Given Zukerman's rejection of alternative remedies, and considering the relief originally requested in his complaints, Am. Compl. at 17; Supp. Compl. at 5, ECF No. 52, the Court will enter a declaratory judgment only. “The availability of declaratory relief depends on whether there is a live dispute between the parties.” Powell v. McCormack, 395 U.S. 486, 517-18 (1969). There is here. “[A]nd a request for declaratory relief may be considered independently of whether other forms of relief are appropriate.” Id. (noting the district court “could have issued” declaratory relief regardless of “the appropriateness of coercive relief”). Indeed, “a declaratory judgment is a milder remedy which is frequently available in situations where an injunction is unavailable or inappropriate.” Ulstein Maritime, Ltd. v. United States, 833 F.2d 1052, 1055 (1st Cir. 1987). Here, Zukerman has rejected any alternative injunction beyond printing his stamp, which the Court finds unwarranted, so the Court will grant only the relief that he originally requested in his complaints. See Am. Compl. at 17, ¶ (a.); Supp. Compl. at 5, ¶ (a.)

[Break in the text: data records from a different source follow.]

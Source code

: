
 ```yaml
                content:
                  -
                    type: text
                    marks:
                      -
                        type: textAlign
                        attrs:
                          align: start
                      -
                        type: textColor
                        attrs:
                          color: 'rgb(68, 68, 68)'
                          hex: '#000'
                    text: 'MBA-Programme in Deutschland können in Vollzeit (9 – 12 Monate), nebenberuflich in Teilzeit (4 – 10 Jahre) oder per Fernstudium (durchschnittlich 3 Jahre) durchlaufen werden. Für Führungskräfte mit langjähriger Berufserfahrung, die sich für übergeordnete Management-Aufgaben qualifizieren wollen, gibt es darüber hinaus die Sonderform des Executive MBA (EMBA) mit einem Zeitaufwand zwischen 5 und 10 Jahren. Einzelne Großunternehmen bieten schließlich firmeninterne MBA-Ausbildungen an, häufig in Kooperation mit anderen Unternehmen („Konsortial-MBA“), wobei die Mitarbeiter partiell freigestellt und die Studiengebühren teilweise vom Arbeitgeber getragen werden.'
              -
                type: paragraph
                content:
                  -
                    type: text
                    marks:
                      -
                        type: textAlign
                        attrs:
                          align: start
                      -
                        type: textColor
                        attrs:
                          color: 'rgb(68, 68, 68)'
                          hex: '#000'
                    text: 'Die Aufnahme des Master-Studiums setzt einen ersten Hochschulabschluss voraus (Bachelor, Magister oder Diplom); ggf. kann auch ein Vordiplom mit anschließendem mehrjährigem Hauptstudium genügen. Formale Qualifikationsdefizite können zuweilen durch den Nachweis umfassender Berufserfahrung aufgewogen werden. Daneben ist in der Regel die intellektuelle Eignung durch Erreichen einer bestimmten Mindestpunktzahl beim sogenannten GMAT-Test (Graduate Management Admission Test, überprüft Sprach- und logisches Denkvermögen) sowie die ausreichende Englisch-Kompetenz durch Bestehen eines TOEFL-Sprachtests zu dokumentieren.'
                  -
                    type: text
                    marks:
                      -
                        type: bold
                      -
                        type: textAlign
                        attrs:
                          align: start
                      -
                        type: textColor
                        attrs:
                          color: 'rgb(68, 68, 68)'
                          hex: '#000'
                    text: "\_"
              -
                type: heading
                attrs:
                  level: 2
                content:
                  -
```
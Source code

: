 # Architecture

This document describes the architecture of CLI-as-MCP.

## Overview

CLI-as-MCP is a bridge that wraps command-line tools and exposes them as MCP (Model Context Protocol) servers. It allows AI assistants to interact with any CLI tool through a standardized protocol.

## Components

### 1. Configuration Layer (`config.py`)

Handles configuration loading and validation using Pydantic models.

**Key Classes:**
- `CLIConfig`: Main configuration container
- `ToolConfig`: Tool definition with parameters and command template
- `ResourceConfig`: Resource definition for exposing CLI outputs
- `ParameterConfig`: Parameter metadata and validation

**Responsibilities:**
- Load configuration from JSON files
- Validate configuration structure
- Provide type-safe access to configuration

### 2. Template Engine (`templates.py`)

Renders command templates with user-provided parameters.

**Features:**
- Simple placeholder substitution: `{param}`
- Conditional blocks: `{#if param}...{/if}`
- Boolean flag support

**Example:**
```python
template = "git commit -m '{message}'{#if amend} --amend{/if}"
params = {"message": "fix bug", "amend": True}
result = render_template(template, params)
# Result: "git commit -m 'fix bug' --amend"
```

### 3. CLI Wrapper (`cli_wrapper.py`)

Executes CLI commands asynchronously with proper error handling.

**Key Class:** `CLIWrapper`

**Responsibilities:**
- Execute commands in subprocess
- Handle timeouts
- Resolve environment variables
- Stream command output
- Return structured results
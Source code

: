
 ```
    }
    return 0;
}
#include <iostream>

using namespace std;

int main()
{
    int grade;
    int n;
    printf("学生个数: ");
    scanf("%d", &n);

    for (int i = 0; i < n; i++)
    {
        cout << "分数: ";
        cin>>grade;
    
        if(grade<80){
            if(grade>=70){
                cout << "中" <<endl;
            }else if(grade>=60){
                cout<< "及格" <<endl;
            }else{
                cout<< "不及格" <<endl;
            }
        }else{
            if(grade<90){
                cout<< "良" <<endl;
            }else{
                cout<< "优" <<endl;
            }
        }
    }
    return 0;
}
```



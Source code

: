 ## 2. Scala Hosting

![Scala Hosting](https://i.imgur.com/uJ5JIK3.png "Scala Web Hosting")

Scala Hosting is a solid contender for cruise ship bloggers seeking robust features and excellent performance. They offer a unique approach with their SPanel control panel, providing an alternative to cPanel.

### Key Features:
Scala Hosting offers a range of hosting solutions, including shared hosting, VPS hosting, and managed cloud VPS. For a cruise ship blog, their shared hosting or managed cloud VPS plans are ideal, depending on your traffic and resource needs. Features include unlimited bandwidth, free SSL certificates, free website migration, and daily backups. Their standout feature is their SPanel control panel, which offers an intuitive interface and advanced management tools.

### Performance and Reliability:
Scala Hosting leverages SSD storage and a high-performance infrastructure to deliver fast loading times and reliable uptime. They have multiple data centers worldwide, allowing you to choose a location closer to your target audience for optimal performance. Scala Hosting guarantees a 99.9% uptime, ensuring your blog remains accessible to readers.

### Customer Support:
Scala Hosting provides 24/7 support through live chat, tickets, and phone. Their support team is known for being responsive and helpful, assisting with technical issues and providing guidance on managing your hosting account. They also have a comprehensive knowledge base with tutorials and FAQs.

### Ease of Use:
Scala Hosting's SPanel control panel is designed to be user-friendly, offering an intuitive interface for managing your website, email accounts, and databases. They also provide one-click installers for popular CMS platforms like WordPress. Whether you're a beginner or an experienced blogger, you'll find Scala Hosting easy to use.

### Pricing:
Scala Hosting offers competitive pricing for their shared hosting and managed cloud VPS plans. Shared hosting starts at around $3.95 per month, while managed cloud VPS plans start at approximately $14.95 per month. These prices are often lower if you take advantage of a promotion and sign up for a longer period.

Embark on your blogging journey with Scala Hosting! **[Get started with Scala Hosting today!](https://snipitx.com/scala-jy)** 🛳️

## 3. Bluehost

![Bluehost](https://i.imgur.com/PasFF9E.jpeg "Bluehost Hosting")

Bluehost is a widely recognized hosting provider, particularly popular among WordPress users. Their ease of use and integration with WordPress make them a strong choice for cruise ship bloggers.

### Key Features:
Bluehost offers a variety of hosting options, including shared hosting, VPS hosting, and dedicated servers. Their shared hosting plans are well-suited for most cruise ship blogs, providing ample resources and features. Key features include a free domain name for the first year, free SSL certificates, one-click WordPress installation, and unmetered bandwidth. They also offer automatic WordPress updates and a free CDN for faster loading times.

On that score, developments over the last six years have resulted in Zukerman obtaining nearly everything he originally sought in this case. His complaint targeted “viewpoint discriminatory conduct” occurring within the “customized stamp program, ” and he sought to enjoin regulations and speech restrictions as “applie[d] to” or “with respect to” that program. See Am. Compl. at 17, ¶¶ (b.), (e.); Supp. Compl. at 5, ¶¶ (b.), (c.). That goal has been largely achieved; the program, its regulations, its vendors, and any accompanying speech restrictions and viewpoint discriminatory conduct are no more. All that is left (apart from attorneys' fees) is Zukerman's request for declaratory relief. 5

Zukerman did refer to printing his design as part of one of the requests for relief in his complaints: “Ordering USPS not to permit [its vendor] to make and sell U.S. custom postage stamps unless and until it agrees to print . . . the Citizens United Stamp.” Am. Compl. at 17, ¶ (d.). But that prayer for relief does not seek an order to print the stamp. Rather, it requests an order enjoining the customized stamp program unless USPS voluntarily agreed to print the stamp. USPS's termination of the program on its own eliminated the need for it to print the stamp to avoid the requested order. The relief sought has therefore been achieved.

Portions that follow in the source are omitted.